Researchers found that council finance directors believe money market funds in particular are superior to bank deposits because they offer better interest payments and additional flexibility in terms of withdrawals as well as security.

Use of the deposit facility is also viewed positively because of the security involved – cash is placed in the government's bank accounts, which carry triple-A credit ratings.

The new freedoms have been so appealing that take-up of the funds has reached 31% after just one year, compared to 26% for the deposit facility, although the latter has been rolled out slowly after a series of pilot schemes.

A further 53% of councils say they intend to use money market funds in future. Andy Feek, senior treasury officer at Norfolk County Council, says: 'They offer diversification, which lowers financial risk, but they are also flexible because people can get to their cash quickly. The biggest plus point, however, has been the additional security.'

That's a view borne out by the survey, which found that 89% of those using money funds are satisfied, while the remaining 11% say it is too early to tell. Not one respondent appears unhappy.

Of those using the deposit facility, 90% express satisfaction, while 5% say they are dissatisfied.

Consequently, Feek would like the Office of the Deputy Prime Minister to introduce more freedoms in the next few years. He warns, however: 'It should be a case of "softly, softly", because finance officers want to be sure that the new services work effectively.'

Overall, almost a quarter (24%) of respondents would like the government to grant further cash management freedoms. But they may have to wait. The ODPM this week told PF that authorities must show that money market funds and the deposit facility are working well before ministers will consider granting more freedoms.

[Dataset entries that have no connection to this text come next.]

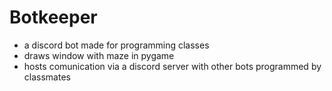 # Botkeeper

- a discord bot made for programming classes
- draws window with maze in pygame
- hosts comunication via a discord server with other bots programmed by classmates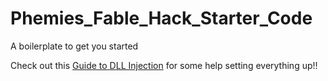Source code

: # Phemies_Fable_Hack_Starter_Code
A boilerplate to get you started

Check out this [Guide to DLL Injection](https://docs.google.com/document/d/1c7MQy2PqUUa8G6bf6rHphPXao9kgwvpbO0eJsX5rRXE/edit?usp=sharing) for some help setting everything up!!
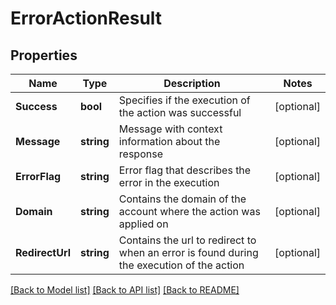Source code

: # ErrorActionResult

## Properties

Name | Type | Description | Notes
------------ | ------------- | ------------- | -------------
**Success** | **bool** | Specifies if the execution of the action was successful | [optional] 
**Message** | **string** | Message with context information about the response | [optional] 
**ErrorFlag** | **string** | Error flag that describes the error in the execution | [optional] 
**Domain** | **string** | Contains the domain of the account where the action was applied on | [optional] 
**RedirectUrl** | **string** | Contains the url to redirect to when an error is found during the execution of the action | [optional] 

[[Back to Model list]](../README.md#documentation-for-models) [[Back to API list]](../README.md#documentation-for-api-endpoints) [[Back to README]](../README.md)



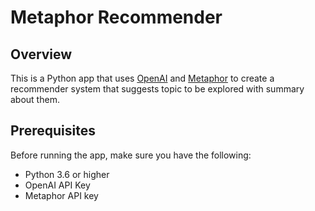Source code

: # Metaphor Recommender

## Overview

This is a Python app that uses [OpenAI](https://openai.com/) and [Metaphor](https://metaphor.systems/) to create a recommender system that suggests topic to be explored with summary about them.

## Prerequisites

Before running the app, make sure you have the following:

- Python 3.6 or higher
- OpenAI API Key
- Metaphor API key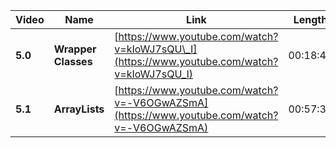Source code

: | Video   | Name                | Link                                                                                        | Length   |
| ------- | ------------------- | ------------------------------------------------------------------------------------------- | -------- |
| **5.0** | **Wrapper Classes** | [https://www.youtube.com/watch?v=kIoWJ7sQU\_I](https://www.youtube.com/watch?v=kIoWJ7sQU_I) | 00:18:40 |
| **5.1** | **ArrayLists**      | [https://www.youtube.com/watch?v=-V6OGwAZSmA](https://www.youtube.com/watch?v=-V6OGwAZSmA)  | 00:57:30 |
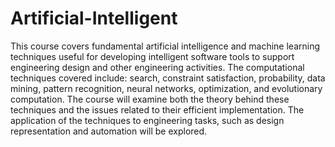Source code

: # Artificial-Intelligent
This course covers fundamental artificial intelligence and machine learning techniques useful for developing intelligent software tools to support engineering design and other engineering activities. The computational techniques covered include: search, constraint satisfaction, probability, data mining, pattern recognition, neural networks, optimization, and evolutionary computation. The course will examine both the theory behind these techniques and the issues related to their efficient implementation. The application of the techniques to engineering tasks, such as design representation and automation will be explored.

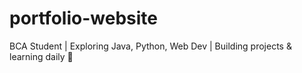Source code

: # portfolio-website
BCA Student | Exploring Java, Python, Web Dev | Building projects &amp; learning daily 🚀
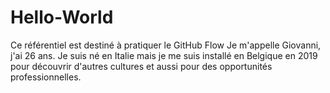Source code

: # Hello-World
Ce référentiel est destiné à pratiquer le GitHub Flow
Je m'appelle Giovanni, j'ai 26 ans. Je suis né en Italie mais je me suis installé en Belgique en 2019 pour découvrir d'autres cultures et aussi pour des opportunités professionnelles.
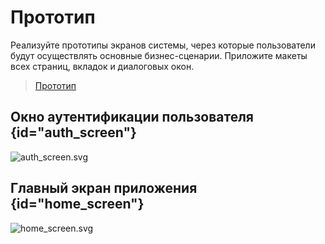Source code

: # Прототип

Реализуйте прототипы экранов системы, через которые пользователи будут осуществлять основные бизнес-сценарии.
Приложите макеты всех страниц, вкладок и диалоговых окон.

> [Прототип](https://www.figma.com/file/KUbN3SUhEsrwwGub13xjtZ/musemium?type=design&node-id=0%3A1&mode=design&t=4OHqPDMXujJXc20a-1)

## Окно аутентификации пользователя {id="auth_screen"}

![auth_screen.svg](auth_screen.svg)

## Главный экран приложения {id="home_screen"}

![home_screen.svg](home_screen.svg)

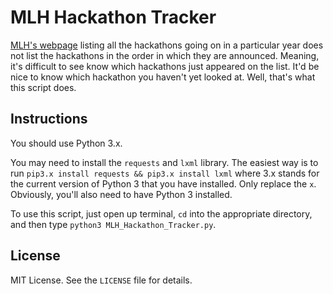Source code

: # MLH Hackathon Tracker

[MLH's webpage](https://mlh.io/seasons/na-2017/events) listing all the hackathons going on in a particular year does not list the hackathons in the order in which they are announced. Meaning, it's difficult to see know which hackathons just appeared on the list. It'd be nice to know which hackathon you haven't yet looked at. Well, that's what this script does.

## Instructions

You should use Python 3.x.

You may need to install the `requests` and `lxml` library. The easiest way is to run `pip3.x install requests && pip3.x install lxml` where 3.x stands for the current version of Python 3 that you have installed. Only replace the `x`. Obviously, you'll also need to have Python 3 installed. 

To use this script, just open up terminal, `cd` into the appropriate directory, and then type `python3 MLH_Hackathon_Tracker.py`.

## License
MIT License. See the `LICENSE` file for details.
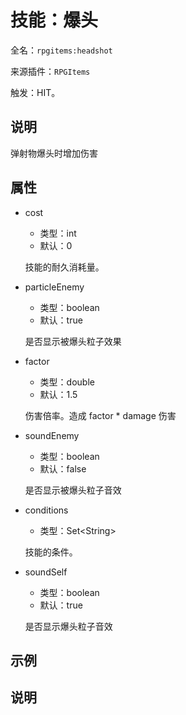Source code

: # 技能：爆头

<!-- 本文件是通过游戏内 `/rpgitem gen-wiki` 命令生成的。 -->
<!-- 请只在对应的 "beginCustomXXXX" 与 "endCustomXXXX" 间编辑。  -->
<!-- 如果您想修改技能或其属性的描述， -->
<!-- 请修改 "resources/lang/zh_CN.yml" 中对应的项。 -->

全名：`rpgitems:headshot`

来源插件：`RPGItems`

触发：HIT。

<!-- beginCustomHeader -->
<!-- endCustomHeader -->

## 说明

弹射物爆头时增加伤害
<!-- beginCustomDescription -->
<!-- endCustomDescription -->

## 属性

* cost

  * 类型：int
  * 默认：0

  技能的耐久消耗量。

* particleEnemy

  * 类型：boolean
  * 默认：true

  是否显示被爆头粒子效果

* factor

  * 类型：double
  * 默认：1.5

  伤害倍率。造成 factor * damage 伤害

* soundEnemy

  * 类型：boolean
  * 默认：false

  是否显示被爆头粒子音效

* conditions

  * 类型：Set&lt;String&gt;

  技能的条件。

* soundSelf

  * 类型：boolean
  * 默认：true

  是否显示爆头粒子音效

<!-- beginCustomProperties -->
<!-- endCustomProperties -->

## 示例

<!-- beginCustomExample -->
<!-- endCustomExample -->

## 说明

<!-- beginCustomNote -->
<!-- endCustomNote -->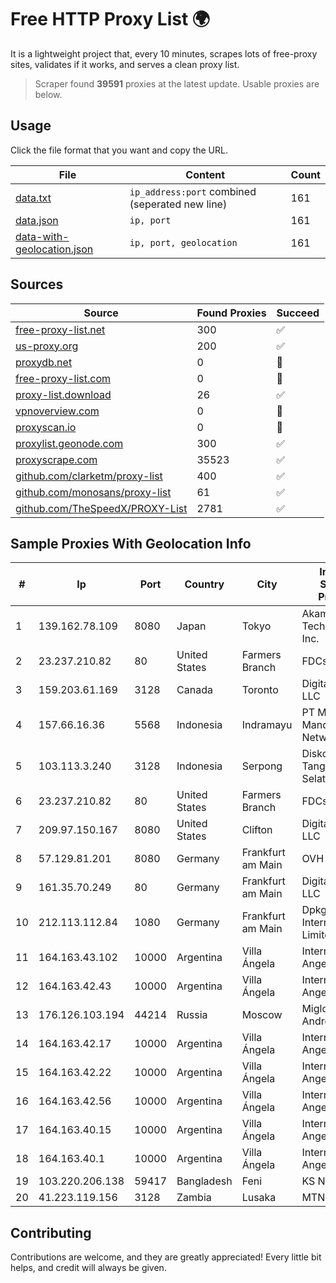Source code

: 
# Free HTTP Proxy List 🌍

It is a lightweight project that, every 10 minutes, scrapes lots of free-proxy sites, validates if it works, and serves a clean proxy list.


> Scraper found **39591** proxies at the latest update. Usable proxies are below.

## Usage

Click the file format that you want and copy the URL.


|File|Content|Count|
|----|-------|-----|
|[data.txt](https://raw.githubusercontent.com/themiralay/Proxy-List-World/master/data.txt)|`ip_address:port` combined (seperated new line)|161|
|[data.json](https://raw.githubusercontent.com/themiralay/Proxy-List-World/master/data.json)|`ip, port`|161|
|[data-with-geolocation.json](https://raw.githubusercontent.com/themiralay/Proxy-List-World/master/data-with-geolocation.json)|`ip, port, geolocation`|161|

## Sources

|Source|Found Proxies|Succeed|
|------|-------------|-------|
|[free-proxy-list.net](https://free-proxy-list.net)|300|✅|
|[us-proxy.org](https://www.us-proxy.org)|200|✅|
|[proxydb.net](http://proxydb.net)|0|🚫|
|[free-proxy-list.com](https://free-proxy-list.com/?page=&port=&type%5B%5D=http&type%5B%5D=https&up_time=0&search=Search)|0|🚫|
|[proxy-list.download](https://www.proxy-list.download/HTTP)|26|✅|
|[vpnoverview.com](https://vpnoverview.com/privacy/anonymous-browsing/free-proxy-servers)|0|🚫|
|[proxyscan.io](https://www.proxyscan.io)|0|🚫|
|[proxylist.geonode.com](https://proxylist.geonode.com/api/proxy-list?limit=300&page=1&sort_by=lastChecked&sort_type=desc&protocols=http,https)|300|✅|
|[proxyscrape.com](https://api.proxyscrape.com/v2/?request=displayproxies&protocol=http&timeout=10000&country=all&ssl=all&anonymity=all)|35523|✅|
|[github.com/clarketm/proxy-list](https://raw.githubusercontent.com/clarketm/proxy-list/master/proxy-list-raw.txt)|400|✅|
|[github.com/monosans/proxy-list](https://raw.githubusercontent.com/monosans/proxy-list/main/proxies/http.txt)|61|✅|
|[github.com/TheSpeedX/PROXY-List](https://raw.githubusercontent.com/TheSpeedX/PROXY-List/master/http.txt)|2781|✅|


## Sample Proxies With Geolocation Info

|#|Ip|Port|Country|City|Internet Service Provider|
|-|--|----|-------|----|-------------------------|
|1|139.162.78.109|8080|Japan|Tokyo|Akamai Technologies, Inc.|
|2|23.237.210.82|80|United States|Farmers Branch|FDCservers.net|
|3|159.203.61.169|3128|Canada|Toronto|DigitalOcean, LLC|
|4|157.66.16.36|5568|Indonesia|Indramayu|PT Mitra Mandiri Network|
|5|103.113.3.240|3128|Indonesia|Serpong|Diskominfo Tangerang Selatan|
|6|23.237.210.82|80|United States|Farmers Branch|FDCservers.net|
|7|209.97.150.167|8080|United States|Clifton|DigitalOcean, LLC|
|8|57.129.81.201|8080|Germany|Frankfurt am Main|OVH SAS|
|9|161.35.70.249|80|Germany|Frankfurt am Main|DigitalOcean, LLC|
|10|212.113.112.84|1080|Germany|Frankfurt am Main|DpkgSoft International Limited|
|11|164.163.43.102|10000|Argentina|Villa Ángela|Interret Villa Angela SRL|
|12|164.163.42.43|10000|Argentina|Villa Ángela|Interret Villa Angela SRL|
|13|176.126.103.194|44214|Russia|Moscow|Miglovets Egor Andreevich|
|14|164.163.42.17|10000|Argentina|Villa Ángela|Interret Villa Angela SRL|
|15|164.163.42.22|10000|Argentina|Villa Ángela|Interret Villa Angela SRL|
|16|164.163.42.56|10000|Argentina|Villa Ángela|Interret Villa Angela SRL|
|17|164.163.40.15|10000|Argentina|Villa Ángela|Interret Villa Angela SRL|
|18|164.163.40.1|10000|Argentina|Villa Ángela|Interret Villa Angela SRL|
|19|103.220.206.138|59417|Bangladesh|Feni|KS Network|
|20|41.223.119.156|3128|Zambia|Lusaka|MTN Zambia|



## Contributing

Contributions are welcome, and they are greatly appreciated! Every
little bit helps, and credit will always be given.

A spokesman added, however, that the government was 'hopeful' that the new facilities could precipitate future reforms.

Jim Juffs, head of operations at the DMO, appeared to echo the ODPM's gradualist approach: 'We're in consultation with the Treasury, and the big issue now is how we roll out the existing service to suit growing demand.'

That may be difficult in the short term. The deposit facility is now fully subscribed, although Juffs has made provisions for some Scottish authorities to join once the tools 'go live' north of the border.

According to experts at JP Morgan Fleming, however, councils should be given more information about the deposit facility before it is rolled out. The survey found that 34% of respondents were 'not very well informed' about the facility. Around 66% feel they are reasonably well informed.

This compares unfavourably with knowledge about money market funds, where 90% of councils express a good understanding and just 10% feel they are uninformed.

Researchers at JP Morgan Fleming conclude that the lack of understanding about the deposit facility 'may be limiting take-up'.

They urge: 'The government and fund management industry have more to do in educating local authorities. This must not be allowed to falter even when initial interest in the widening of the investment rules has died down.'

One thing is clear, however. Councils have taken a shine to their new investment freedoms and are likely to escalate their demands for more in future.